### Work instruction
Further down are entries; set down exactly and only the lines from the one with "- **Build Pipeline:**" up to and including the one with "In this repository", dropping each picture.

### Data for the task
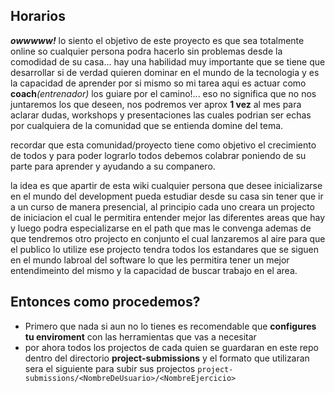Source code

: ## Horarios
_**owwwww!**_ lo siento el objetivo de este proyecto es que sea totalmente online so cualquier persona podra hacerlo sin problemas desde la comodidad de su casa... hay una habilidad muy importante que se  tiene que desarrollar si de verdad quieren dominar en el mundo de la tecnologia y es la capacidad de aprender por si mismo so mi tarea aqui es actuar como **coach**_(entrenador)_ los guiare por el camino!... eso no significa que no nos juntaremos los que deseen, nos podremos ver aprox **1 vez** al mes para aclarar dudas, workshops y presentaciones las cuales podrian ser echas por cualquiera de la comunidad que se entienda domine del tema.

recordar que esta comunidad/proyecto tiene como objetivo el crecimiento de todos y para poder lograrlo todos debemos colabrar poniendo de su parte para aprender y ayudando a su companero.

la idea es que apartir de esta wiki cualquier persona que desee inicializarse en el mundo del development pueda estudiar desde su casa sin tener que ir a un curso de manera presencial, al principio cada uno creara un projecto de iniciacion el cual le permitira entender mejor las diferentes areas que hay y luego podra especializarse en el path que mas le convenga ademas de que tendremos otro projecto en conjunto el cual lanzaremos al aire para que el publico lo utilize ese projecto tendra todos los estandares que se siguen en el mundo labroal del software lo que les permitira tener un mejor entendimeinto del mismo y la capacidad de buscar trabajo en el area.

## Entonces como procedemos?

- Primero que nada si aun no lo tienes es recomendable que **configures tu enviroment** con las herramientas que vas a necesitar
- por ahora todos los projectos de cada quien se guardaran en este repo dentro del directorio **project-submissions**
 y el formato que utilizaran sera el siguiente para subir sus projectos `project-submissions/<NombreDeUsuario>/<NombreEjercicio>`


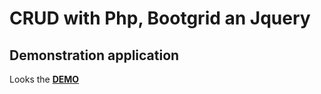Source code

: CRUD with Php, Bootgrid an Jquery
===================
Demonstration application
-----
Looks the <b>[DEMO](https://phpcrudbootgrid.000webhostapp.com)</b> 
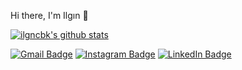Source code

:
Hi there, I'm Ilgın :purple_heart:

[![ilgncbk's github stats](https://github-readme-stats.vercel.app/api?username=ilgncbk&count_private=true&show_icons=true&theme=radical&hide_rank=false)](https://github.com/anuraghazra/github-readme-stats)


[![Gmail Badge](https://img.shields.io/badge/Gmail-D14836?style=for-the-badge&logo=gmail&logoColor=white&link=link)](mailto:ilgncbk@gmail.com)  [![Instagram Badge](https://img.shields.io/badge/Instagram-E4405F?style=for-the-badge&logo=instagram&logoColor=white&link=link)](https://www.instagram.com/ilgncbk/)  [![LinkedIn Badge](https://img.shields.io/badge/LinkedIn-0077B5?style=for-the-badge&logo=linkedin&logoColor=white&link=link)](https://www.linkedin.com/in/zeynep-ilg%C4%B1n-%C3%A7abuk-7b80101bb/)

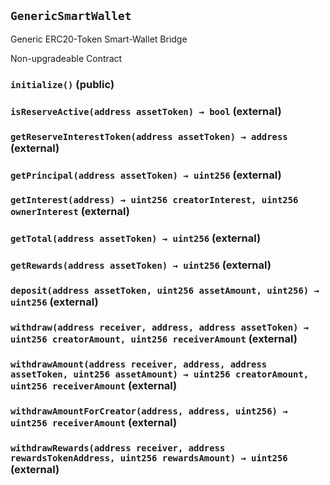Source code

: ## `GenericSmartWallet`

Generic ERC20-Token Smart-Wallet Bridge


Non-upgradeable Contract


### `initialize()` (public)





### `isReserveActive(address assetToken) → bool` (external)





### `getReserveInterestToken(address assetToken) → address` (external)





### `getPrincipal(address assetToken) → uint256` (external)





### `getInterest(address) → uint256 creatorInterest, uint256 ownerInterest` (external)





### `getTotal(address assetToken) → uint256` (external)





### `getRewards(address assetToken) → uint256` (external)





### `deposit(address assetToken, uint256 assetAmount, uint256) → uint256` (external)





### `withdraw(address receiver, address, address assetToken) → uint256 creatorAmount, uint256 receiverAmount` (external)





### `withdrawAmount(address receiver, address, address assetToken, uint256 assetAmount) → uint256 creatorAmount, uint256 receiverAmount` (external)





### `withdrawAmountForCreator(address, address, uint256) → uint256 receiverAmount` (external)





### `withdrawRewards(address receiver, address rewardsTokenAddress, uint256 rewardsAmount) → uint256` (external)







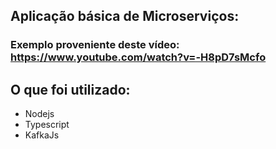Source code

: ## Aplicação básica de Microserviços:
### Exemplo proveniente deste vídeo: https://www.youtube.com/watch?v=-H8pD7sMcfo

## O que foi utilizado:
- Nodejs
- Typescript
- KafkaJs
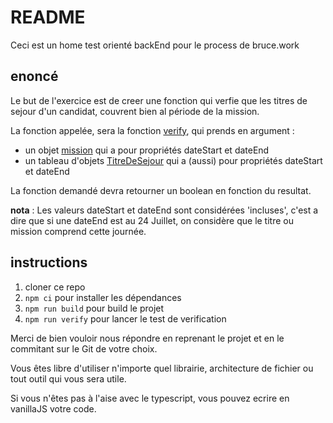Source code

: # README #

Ceci est un home test orienté backEnd pour le process de bruce.work

## enoncé

Le but de l'exercice est de creer une fonction qui verfie que les titres de sejour d'un candidat, couvrent bien al période de la mission.

La fonction appelée, sera la fonction [verify](./src/index.ts), qui prends en argument :
- un objet [mission](./src/frame.ts) qui a pour propriétés dateStart et dateEnd
- un tableau d'objets [TitreDeSejour](./src/frame.ts) qui a (aussi) pour propriétés dateStart et dateEnd

La fonction demandé devra retourner un boolean en fonction du resultat.

__nota__ : Les valeurs dateStart et dateEnd sont considérées 'incluses', c'est a dire que si une dateEnd est au 24 Juillet, on considère que le titre ou mission comprend cette journée.

## instructions

1. cloner ce repo
2. `npm ci` pour installer les dépendances
3. `npm run build` pour build le projet
4. `npm run verify` pour lancer le test de verification


Merci de bien vouloir nous répondre en reprenant le projet et en le commitant sur le Git de votre choix.

Vous êtes libre d'utiliser n'importe quel librairie, architecture de fichier ou tout outil qui vous sera utile.

Si vous n'êtes pas à l'aise avec le typescript, vous pouvez ecrire en vanillaJS votre code.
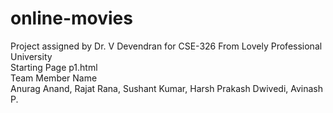 # online-movies
Project assigned by Dr. V Devendran for CSE-326 From Lovely Professional University<br>
Starting Page p1.html<br>
Team Member Name<br>
 Anurag Anand,
 Rajat Rana,
 Sushant Kumar,
 Harsh Prakash Dwivedi,
 Avinash P.
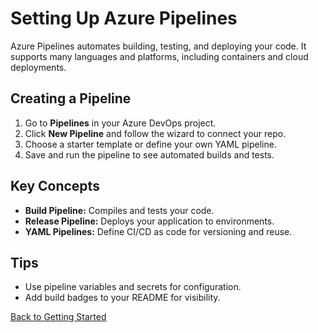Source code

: # Setting Up Azure Pipelines

Azure Pipelines automates building, testing, and deploying your code. It supports many languages and platforms, including containers and cloud deployments.

## Creating a Pipeline

1. Go to **Pipelines** in your Azure DevOps project.
2. Click **New Pipeline** and follow the wizard to connect your repo.
3. Choose a starter template or define your own YAML pipeline.
4. Save and run the pipeline to see automated builds and tests.

## Key Concepts

- **Build Pipeline:** Compiles and tests your code.
- **Release Pipeline:** Deploys your application to environments.
- **YAML Pipelines:** Define CI/CD as code for versioning and reuse.

## Tips

- Use pipeline variables and secrets for configuration.
- Add build badges to your README for visibility.

[Back to Getting Started](getting-started.md)
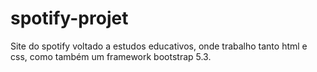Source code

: # spotify-projet
Site do spotify voltado a estudos educativos, onde trabalho tanto html e css, como também um framework bootstrap 5.3.
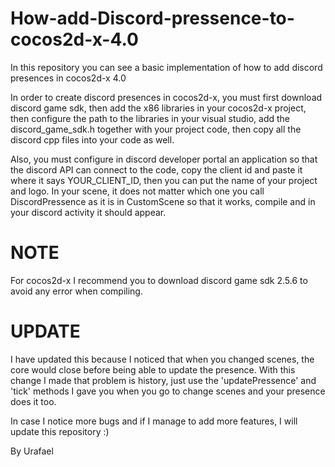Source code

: # How-add-Discord-pressence-to-cocos2d-x-4.0 
In this repository you can see a basic implementation of how to add discord presences in cocos2d-x 4.0

In order to create discord presences in cocos2d-x, you must first download discord game sdk, then add the x86 libraries in your cocos2d-x project, then configure the path to the libraries in your visual studio, add the discord_game_sdk.h together with your project code, then copy all the discord cpp files into your code as well.

Also, you must configure in discord developer portal an application so that the discord API can connect to the code, copy the client id and paste it where it says YOUR_CLIENT_ID, then you can put the name of your project and logo. In your scene, it does not matter which one you call DiscordPressence as it is in CustomScene so that it works, compile and in your discord activity it should appear.

# NOTE
For cocos2d-x I recommend you to download discord game sdk 2.5.6 to avoid any error when compiling. 


# UPDATE

I have updated this because I noticed that when you changed scenes, the core would close before being able to update the presence. With this change I made that problem is history, just use the 'updatePressence' and 'tick' methods I gave you when you go to change scenes and your presence does it too.

In case I notice more bugs and if I manage to add more features, I will update this repository :)

By Urafael
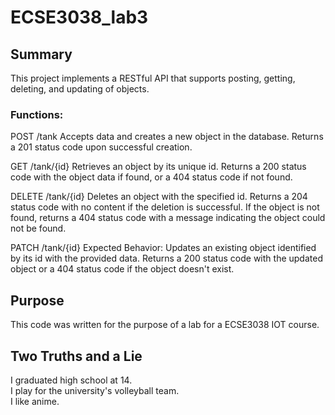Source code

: # ECSE3038_lab3
## Summary
This project implements a RESTful API that supports posting, getting, deleting, and updating of objects. 

### Functions:
POST /tank
Accepts data and creates a new object in the database. Returns a 201 status code upon successful creation.

GET /tank/{id}
Retrieves an object by its unique id. Returns a 200 status code with the object data if found, or a 404 status code if not found.

DELETE /tank/{id}
Deletes an object with the specified id. Returns a 204 status code with no content if the deletion is successful. If the object is not found, returns a 404 status code with a message indicating the object could not be found.

PATCH /tank/{id}
Expected Behavior: Updates an existing object identified by its id with the provided data. Returns a 200 status code with the updated object or a 404 status code if the object doesn't exist.

## Purpose
This code was written for the purpose of a lab for a ECSE3038 IOT course.

## Two Truths and a Lie
I graduated high school at 14.\
I play for the university's volleyball team.\
I like anime.
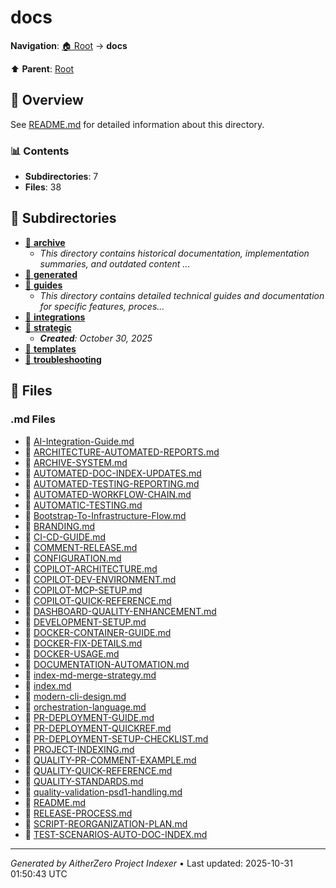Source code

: # docs

**Navigation**: [🏠 Root](../index.md) → **docs**

⬆️ **Parent**: [Root](../index.md)

## 📖 Overview

See [README.md](./README.md) for detailed information about this directory.

### 📊 Contents

- **Subdirectories**: 7
- **Files**: 38

## 📁 Subdirectories

- [📂 **archive**](./archive/index.md)
  - *This directory contains historical documentation, implementation summaries, and outdated content ...*
- [📂 **generated**](./generated/index.md)
- [📂 **guides**](./guides/index.md)
  - *This directory contains detailed technical guides and documentation for specific features, proces...*
- [📂 **integrations**](./integrations/index.md)
- [📂 **strategic**](./strategic/index.md)
  - ***Created**: October 30, 2025*
- [📂 **templates**](./templates/index.md)
- [📂 **troubleshooting**](./troubleshooting/index.md)

## 📄 Files

### .md Files

- 📝 [AI-Integration-Guide.md](./AI-Integration-Guide.md)
- 📝 [ARCHITECTURE-AUTOMATED-REPORTS.md](./ARCHITECTURE-AUTOMATED-REPORTS.md)
- 📝 [ARCHIVE-SYSTEM.md](./ARCHIVE-SYSTEM.md)
- 📝 [AUTOMATED-DOC-INDEX-UPDATES.md](./AUTOMATED-DOC-INDEX-UPDATES.md)
- 📝 [AUTOMATED-TESTING-REPORTING.md](./AUTOMATED-TESTING-REPORTING.md)
- 📝 [AUTOMATED-WORKFLOW-CHAIN.md](./AUTOMATED-WORKFLOW-CHAIN.md)
- 📝 [AUTOMATIC-TESTING.md](./AUTOMATIC-TESTING.md)
- 📝 [Bootstrap-To-Infrastructure-Flow.md](./Bootstrap-To-Infrastructure-Flow.md)
- 📝 [BRANDING.md](./BRANDING.md)
- 📝 [CI-CD-GUIDE.md](./CI-CD-GUIDE.md)
- 📝 [COMMENT-RELEASE.md](./COMMENT-RELEASE.md)
- 📝 [CONFIGURATION.md](./CONFIGURATION.md)
- 📝 [COPILOT-ARCHITECTURE.md](./COPILOT-ARCHITECTURE.md)
- 📝 [COPILOT-DEV-ENVIRONMENT.md](./COPILOT-DEV-ENVIRONMENT.md)
- 📝 [COPILOT-MCP-SETUP.md](./COPILOT-MCP-SETUP.md)
- 📝 [COPILOT-QUICK-REFERENCE.md](./COPILOT-QUICK-REFERENCE.md)
- 📝 [DASHBOARD-QUALITY-ENHANCEMENT.md](./DASHBOARD-QUALITY-ENHANCEMENT.md)
- 📝 [DEVELOPMENT-SETUP.md](./DEVELOPMENT-SETUP.md)
- 📝 [DOCKER-CONTAINER-GUIDE.md](./DOCKER-CONTAINER-GUIDE.md)
- 📝 [DOCKER-FIX-DETAILS.md](./DOCKER-FIX-DETAILS.md)
- 📝 [DOCKER-USAGE.md](./DOCKER-USAGE.md)
- 📝 [DOCUMENTATION-AUTOMATION.md](./DOCUMENTATION-AUTOMATION.md)
- 📝 [index-md-merge-strategy.md](./index-md-merge-strategy.md)
- 📝 [index.md](./index.md)
- 📝 [modern-cli-design.md](./modern-cli-design.md)
- 📝 [orchestration-language.md](./orchestration-language.md)
- 📝 [PR-DEPLOYMENT-GUIDE.md](./PR-DEPLOYMENT-GUIDE.md)
- 📝 [PR-DEPLOYMENT-QUICKREF.md](./PR-DEPLOYMENT-QUICKREF.md)
- 📝 [PR-DEPLOYMENT-SETUP-CHECKLIST.md](./PR-DEPLOYMENT-SETUP-CHECKLIST.md)
- 📝 [PROJECT-INDEXING.md](./PROJECT-INDEXING.md)
- 📝 [QUALITY-PR-COMMENT-EXAMPLE.md](./QUALITY-PR-COMMENT-EXAMPLE.md)
- 📝 [QUALITY-QUICK-REFERENCE.md](./QUALITY-QUICK-REFERENCE.md)
- 📝 [QUALITY-STANDARDS.md](./QUALITY-STANDARDS.md)
- 📝 [quality-validation-psd1-handling.md](./quality-validation-psd1-handling.md)
- 📝 [README.md](./README.md)
- 📝 [RELEASE-PROCESS.md](./RELEASE-PROCESS.md)
- 📝 [SCRIPT-REORGANIZATION-PLAN.md](./SCRIPT-REORGANIZATION-PLAN.md)
- 📝 [TEST-SCENARIOS-AUTO-DOC-INDEX.md](./TEST-SCENARIOS-AUTO-DOC-INDEX.md)

---

*Generated by AitherZero Project Indexer* • Last updated: 2025-10-31 01:50:43 UTC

### Answer for the task
- **Build Pipeline:** Compiles and tests your code.
- **Release Pipeline:** Deploys your application to environments.
- **YAML Pipelines:** Define CI/CD as code for versioning and reuse.

## Tips

- Use pipeline variables and secrets for configuration.
- Add build badges to your README for visibility.

[Back to Getting Started](getting-started.md)
Source code

: # spotify-projet
Site do spotify voltado a estudos educativos, onde trabalho tanto html e css, como também um framework bootstrap 5.3.
Source code

: # How-add-Discord-pressence-to-cocos2d-x-4.0 
In this repository you can see a basic implementation of how to add discord presences in cocos2d-x 4.0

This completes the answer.